Lo-fi's roots can be dated as far back as a set of live cylinder recordings created in 1900–04 by Lionel Mapleson from a catwalk 40 ft (12 m) above the stage of the Metropolitan Opera. The sound quality of these "Mapleson Cylinders" is very poor (more so since they are one-of-a-kind artifacts that have been further worn down by being played over the last century); the aesthetic quality, though, partakes in the electric, authentic feeling of an unedited event being captured in real time. In the same historical period, commercial field recordings of folk music had begun to be created in many nations of the world, recorded catch-as-catch-can by early record producers such as Fred Gaisberg of HMV. The description of "lo-fi", however, would be slightly amiss, since the recordists used the best available equipment of the era in order to capture and reproduce the sound as faithfully as possible. With technology being what it was however, the resulting recordings would be considered quite crude, or "low-fidelity", by today's standards.

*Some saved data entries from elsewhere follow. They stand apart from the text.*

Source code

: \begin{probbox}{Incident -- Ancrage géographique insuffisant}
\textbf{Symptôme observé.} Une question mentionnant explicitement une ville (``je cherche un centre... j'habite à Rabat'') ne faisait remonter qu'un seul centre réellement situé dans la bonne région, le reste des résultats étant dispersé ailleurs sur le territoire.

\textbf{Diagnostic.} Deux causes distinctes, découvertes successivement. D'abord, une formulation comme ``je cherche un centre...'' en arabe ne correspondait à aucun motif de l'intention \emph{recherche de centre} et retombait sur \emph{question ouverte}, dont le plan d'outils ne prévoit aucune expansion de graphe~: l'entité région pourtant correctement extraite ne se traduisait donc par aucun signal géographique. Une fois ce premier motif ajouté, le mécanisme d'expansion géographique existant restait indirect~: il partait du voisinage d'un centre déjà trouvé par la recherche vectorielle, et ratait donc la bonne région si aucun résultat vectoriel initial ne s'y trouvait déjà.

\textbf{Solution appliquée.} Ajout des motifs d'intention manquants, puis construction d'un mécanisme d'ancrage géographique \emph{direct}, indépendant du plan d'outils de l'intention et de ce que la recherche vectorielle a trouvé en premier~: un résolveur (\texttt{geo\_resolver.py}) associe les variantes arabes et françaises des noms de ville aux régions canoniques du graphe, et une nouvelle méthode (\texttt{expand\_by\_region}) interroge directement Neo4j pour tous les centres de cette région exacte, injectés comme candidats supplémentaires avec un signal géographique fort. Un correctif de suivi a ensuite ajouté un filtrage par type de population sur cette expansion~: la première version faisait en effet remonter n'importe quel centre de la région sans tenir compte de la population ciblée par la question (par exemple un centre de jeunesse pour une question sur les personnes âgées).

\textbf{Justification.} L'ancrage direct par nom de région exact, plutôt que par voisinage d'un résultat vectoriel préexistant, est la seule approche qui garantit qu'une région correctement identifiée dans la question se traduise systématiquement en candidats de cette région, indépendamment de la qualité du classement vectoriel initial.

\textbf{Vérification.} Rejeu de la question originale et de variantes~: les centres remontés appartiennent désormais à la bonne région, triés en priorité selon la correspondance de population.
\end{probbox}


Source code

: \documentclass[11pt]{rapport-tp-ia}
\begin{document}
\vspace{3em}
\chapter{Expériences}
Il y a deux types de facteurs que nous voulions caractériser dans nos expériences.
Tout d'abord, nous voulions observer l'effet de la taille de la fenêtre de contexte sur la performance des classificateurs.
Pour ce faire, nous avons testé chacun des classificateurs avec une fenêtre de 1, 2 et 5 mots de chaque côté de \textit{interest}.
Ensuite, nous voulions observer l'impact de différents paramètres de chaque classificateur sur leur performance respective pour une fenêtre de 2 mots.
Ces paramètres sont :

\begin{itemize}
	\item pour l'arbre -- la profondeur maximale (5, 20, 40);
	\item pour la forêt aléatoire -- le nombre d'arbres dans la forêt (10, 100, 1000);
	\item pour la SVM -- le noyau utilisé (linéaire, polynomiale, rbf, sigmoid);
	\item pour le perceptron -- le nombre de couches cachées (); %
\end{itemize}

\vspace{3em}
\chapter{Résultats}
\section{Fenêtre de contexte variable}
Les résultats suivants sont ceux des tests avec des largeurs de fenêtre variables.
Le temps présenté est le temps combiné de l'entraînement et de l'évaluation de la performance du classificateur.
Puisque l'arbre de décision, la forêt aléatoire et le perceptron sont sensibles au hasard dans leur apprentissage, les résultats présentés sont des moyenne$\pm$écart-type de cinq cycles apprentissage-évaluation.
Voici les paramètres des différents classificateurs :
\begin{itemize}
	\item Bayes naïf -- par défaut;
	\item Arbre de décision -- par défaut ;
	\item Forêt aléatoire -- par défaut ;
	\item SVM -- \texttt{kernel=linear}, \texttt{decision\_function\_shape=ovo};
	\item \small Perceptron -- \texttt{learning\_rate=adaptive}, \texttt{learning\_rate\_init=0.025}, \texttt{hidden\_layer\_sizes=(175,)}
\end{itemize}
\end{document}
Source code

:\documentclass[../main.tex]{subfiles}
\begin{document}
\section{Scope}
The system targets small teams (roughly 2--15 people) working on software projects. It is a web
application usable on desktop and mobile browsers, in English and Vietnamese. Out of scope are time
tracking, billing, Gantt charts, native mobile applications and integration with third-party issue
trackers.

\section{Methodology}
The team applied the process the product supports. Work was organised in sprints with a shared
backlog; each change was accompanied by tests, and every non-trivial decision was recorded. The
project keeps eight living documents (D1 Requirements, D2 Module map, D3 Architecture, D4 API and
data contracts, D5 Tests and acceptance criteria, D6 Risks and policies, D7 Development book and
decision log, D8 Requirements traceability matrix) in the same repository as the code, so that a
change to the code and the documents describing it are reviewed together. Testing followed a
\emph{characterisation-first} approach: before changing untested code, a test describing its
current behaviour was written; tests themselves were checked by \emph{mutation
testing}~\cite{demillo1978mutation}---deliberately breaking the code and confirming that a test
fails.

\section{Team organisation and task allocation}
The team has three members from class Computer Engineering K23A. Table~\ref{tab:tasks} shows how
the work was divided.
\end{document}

In a later era, Buddy Holly recorded some songs in a converted garage. Some posthumous Hank Williams demos were also overdubbed for commercial release. In the 1960s and 70s visual artist Jean Dubuffet would also record improvisational pieces of spoken word and vocal and instrumental compositions to magnetic tape regardless of skill or technical quality. However, it was not until Bob Dylan decided in 1975 to officially release a set of The Basement Tapes, first recorded as music publisher demos in 1967, that the first lo-fi pop music milestone was reached. The music was really not originally intended for general release, the recordings, made on a consumer-quality Ampex quarter-track machine with two microphones set up for "dual mono", made a virtue of their flaws; with their asides, laughter and unselfconscious looseness, they defined the authenticity of the lo-fi experience. As a historical matter, in the years between the production and the official release, the popularity of these particular recordings also created the first market for pop bootleg records, which as a listening experience came to include seemingly every scrap of certain rock artists' off-the-cuff and unreleased work, including home recordings. A seminal early example of this was the 1976 home-made debut album Phonography by pioneer DIY popster R. Stevie Moore. Also, famed songwriter Lou Reed produced a version of the self-titled 3rd album by his band, The Velvet Underground. Its lo-fi, cramped sound became known as the closet mix. It was highly influential to up-and-coming indie lo-fi groups.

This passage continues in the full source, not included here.